## Task requirements
Scan the data below and work out how many of its lines contain the word "devem". Give only that number.

## Data for this task
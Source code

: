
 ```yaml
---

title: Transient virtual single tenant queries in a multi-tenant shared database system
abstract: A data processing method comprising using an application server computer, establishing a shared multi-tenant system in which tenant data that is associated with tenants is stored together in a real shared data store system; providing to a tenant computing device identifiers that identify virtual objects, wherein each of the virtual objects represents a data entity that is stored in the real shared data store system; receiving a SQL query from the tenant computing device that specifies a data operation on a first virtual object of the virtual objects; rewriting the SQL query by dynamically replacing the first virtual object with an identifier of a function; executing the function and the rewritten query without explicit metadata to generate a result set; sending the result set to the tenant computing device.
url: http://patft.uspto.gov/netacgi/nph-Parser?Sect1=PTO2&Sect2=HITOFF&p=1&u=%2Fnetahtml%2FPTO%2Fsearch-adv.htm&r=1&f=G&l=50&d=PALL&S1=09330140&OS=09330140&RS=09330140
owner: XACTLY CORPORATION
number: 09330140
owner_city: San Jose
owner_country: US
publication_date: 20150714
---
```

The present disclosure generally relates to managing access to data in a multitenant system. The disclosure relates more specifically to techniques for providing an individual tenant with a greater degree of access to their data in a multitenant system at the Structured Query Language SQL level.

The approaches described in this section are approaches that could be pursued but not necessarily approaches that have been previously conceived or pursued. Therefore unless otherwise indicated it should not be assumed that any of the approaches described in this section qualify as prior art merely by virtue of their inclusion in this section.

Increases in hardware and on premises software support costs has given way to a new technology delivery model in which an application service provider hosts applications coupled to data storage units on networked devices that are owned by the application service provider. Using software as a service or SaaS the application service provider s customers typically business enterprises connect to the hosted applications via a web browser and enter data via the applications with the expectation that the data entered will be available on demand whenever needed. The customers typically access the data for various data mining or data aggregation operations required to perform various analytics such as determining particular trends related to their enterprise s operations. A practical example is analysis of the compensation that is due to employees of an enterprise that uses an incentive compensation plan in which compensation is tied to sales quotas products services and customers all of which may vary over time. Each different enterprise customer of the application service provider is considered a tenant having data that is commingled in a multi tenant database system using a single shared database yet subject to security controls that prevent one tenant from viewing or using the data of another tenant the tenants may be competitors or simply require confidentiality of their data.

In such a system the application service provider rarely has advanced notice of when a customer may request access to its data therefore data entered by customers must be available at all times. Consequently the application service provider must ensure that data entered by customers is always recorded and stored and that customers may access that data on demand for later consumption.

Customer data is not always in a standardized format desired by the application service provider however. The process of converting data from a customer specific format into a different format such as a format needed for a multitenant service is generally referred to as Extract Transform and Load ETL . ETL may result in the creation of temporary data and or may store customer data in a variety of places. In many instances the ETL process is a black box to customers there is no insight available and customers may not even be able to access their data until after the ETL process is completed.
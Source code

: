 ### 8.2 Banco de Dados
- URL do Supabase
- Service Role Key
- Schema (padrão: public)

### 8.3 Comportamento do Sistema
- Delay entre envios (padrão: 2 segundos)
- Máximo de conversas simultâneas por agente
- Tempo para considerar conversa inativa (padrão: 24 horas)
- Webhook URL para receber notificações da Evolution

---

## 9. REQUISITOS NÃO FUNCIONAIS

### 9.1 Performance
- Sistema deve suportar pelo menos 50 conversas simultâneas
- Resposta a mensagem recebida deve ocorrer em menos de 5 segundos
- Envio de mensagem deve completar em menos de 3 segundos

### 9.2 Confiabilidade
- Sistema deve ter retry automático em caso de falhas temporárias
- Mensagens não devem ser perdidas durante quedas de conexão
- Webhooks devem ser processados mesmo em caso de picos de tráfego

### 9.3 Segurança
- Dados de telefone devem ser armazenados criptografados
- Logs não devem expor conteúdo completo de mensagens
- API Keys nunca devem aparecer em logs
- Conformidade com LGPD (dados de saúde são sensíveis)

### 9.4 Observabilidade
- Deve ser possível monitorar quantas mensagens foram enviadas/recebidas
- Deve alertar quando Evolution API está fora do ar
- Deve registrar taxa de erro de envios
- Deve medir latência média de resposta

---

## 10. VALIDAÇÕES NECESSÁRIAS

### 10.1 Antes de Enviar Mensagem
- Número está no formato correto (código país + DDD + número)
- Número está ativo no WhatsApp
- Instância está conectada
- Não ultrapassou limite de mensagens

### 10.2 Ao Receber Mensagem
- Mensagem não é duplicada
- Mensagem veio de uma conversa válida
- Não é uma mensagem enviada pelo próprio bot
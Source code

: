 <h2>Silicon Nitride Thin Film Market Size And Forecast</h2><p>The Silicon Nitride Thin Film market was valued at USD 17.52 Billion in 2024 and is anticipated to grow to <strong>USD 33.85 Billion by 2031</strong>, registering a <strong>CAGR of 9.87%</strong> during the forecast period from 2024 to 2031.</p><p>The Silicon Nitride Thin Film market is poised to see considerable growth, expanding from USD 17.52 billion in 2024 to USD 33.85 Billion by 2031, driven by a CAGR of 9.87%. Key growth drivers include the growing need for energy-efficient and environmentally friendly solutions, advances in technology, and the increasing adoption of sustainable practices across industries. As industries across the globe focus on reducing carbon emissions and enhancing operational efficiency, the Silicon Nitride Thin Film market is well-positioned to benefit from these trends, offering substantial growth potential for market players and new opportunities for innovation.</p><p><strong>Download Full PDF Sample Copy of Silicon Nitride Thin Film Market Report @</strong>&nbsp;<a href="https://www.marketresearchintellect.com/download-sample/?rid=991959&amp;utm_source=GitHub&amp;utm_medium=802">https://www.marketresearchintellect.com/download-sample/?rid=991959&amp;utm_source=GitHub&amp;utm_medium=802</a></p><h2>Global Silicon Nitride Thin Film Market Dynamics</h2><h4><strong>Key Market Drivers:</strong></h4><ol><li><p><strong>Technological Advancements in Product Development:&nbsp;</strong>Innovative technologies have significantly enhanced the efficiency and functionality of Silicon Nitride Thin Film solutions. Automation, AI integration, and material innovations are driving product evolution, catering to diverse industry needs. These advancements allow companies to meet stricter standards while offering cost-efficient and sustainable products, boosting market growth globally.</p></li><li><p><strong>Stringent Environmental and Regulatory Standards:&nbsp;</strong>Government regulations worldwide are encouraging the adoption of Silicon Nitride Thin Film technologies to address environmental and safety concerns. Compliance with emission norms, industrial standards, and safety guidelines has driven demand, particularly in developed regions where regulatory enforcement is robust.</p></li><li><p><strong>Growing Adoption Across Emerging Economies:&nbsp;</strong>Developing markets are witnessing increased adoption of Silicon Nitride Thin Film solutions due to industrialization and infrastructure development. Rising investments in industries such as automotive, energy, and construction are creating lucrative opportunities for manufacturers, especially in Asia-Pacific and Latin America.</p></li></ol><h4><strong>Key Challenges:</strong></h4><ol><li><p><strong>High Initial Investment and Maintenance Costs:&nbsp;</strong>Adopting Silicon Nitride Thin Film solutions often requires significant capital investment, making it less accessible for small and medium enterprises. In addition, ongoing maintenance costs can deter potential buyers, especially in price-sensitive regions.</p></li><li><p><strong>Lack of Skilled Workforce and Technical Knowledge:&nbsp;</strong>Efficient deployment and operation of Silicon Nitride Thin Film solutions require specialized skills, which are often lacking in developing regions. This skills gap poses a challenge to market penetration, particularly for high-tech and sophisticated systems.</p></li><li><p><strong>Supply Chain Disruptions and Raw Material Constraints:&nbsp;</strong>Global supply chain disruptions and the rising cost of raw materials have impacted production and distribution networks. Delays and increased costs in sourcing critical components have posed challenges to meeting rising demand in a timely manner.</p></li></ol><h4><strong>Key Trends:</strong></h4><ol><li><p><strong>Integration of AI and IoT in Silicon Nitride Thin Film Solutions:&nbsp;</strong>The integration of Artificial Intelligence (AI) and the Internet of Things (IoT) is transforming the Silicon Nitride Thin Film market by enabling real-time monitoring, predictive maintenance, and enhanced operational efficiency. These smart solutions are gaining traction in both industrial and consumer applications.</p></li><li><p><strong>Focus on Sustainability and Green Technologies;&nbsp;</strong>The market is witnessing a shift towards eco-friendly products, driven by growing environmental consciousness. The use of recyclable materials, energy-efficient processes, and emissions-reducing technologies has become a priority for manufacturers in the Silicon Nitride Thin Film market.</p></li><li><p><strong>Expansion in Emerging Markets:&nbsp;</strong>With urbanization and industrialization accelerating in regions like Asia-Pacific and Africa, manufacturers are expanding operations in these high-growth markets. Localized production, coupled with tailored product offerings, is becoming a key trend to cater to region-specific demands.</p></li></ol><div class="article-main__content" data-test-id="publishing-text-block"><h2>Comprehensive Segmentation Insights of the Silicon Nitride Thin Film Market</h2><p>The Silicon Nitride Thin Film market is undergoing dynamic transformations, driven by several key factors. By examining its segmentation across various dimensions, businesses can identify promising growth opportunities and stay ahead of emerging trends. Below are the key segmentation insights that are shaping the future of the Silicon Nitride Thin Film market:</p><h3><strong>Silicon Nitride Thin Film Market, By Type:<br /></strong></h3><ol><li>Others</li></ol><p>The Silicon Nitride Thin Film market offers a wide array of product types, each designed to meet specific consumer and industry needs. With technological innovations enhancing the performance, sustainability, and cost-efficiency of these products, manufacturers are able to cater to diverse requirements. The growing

## Task result
5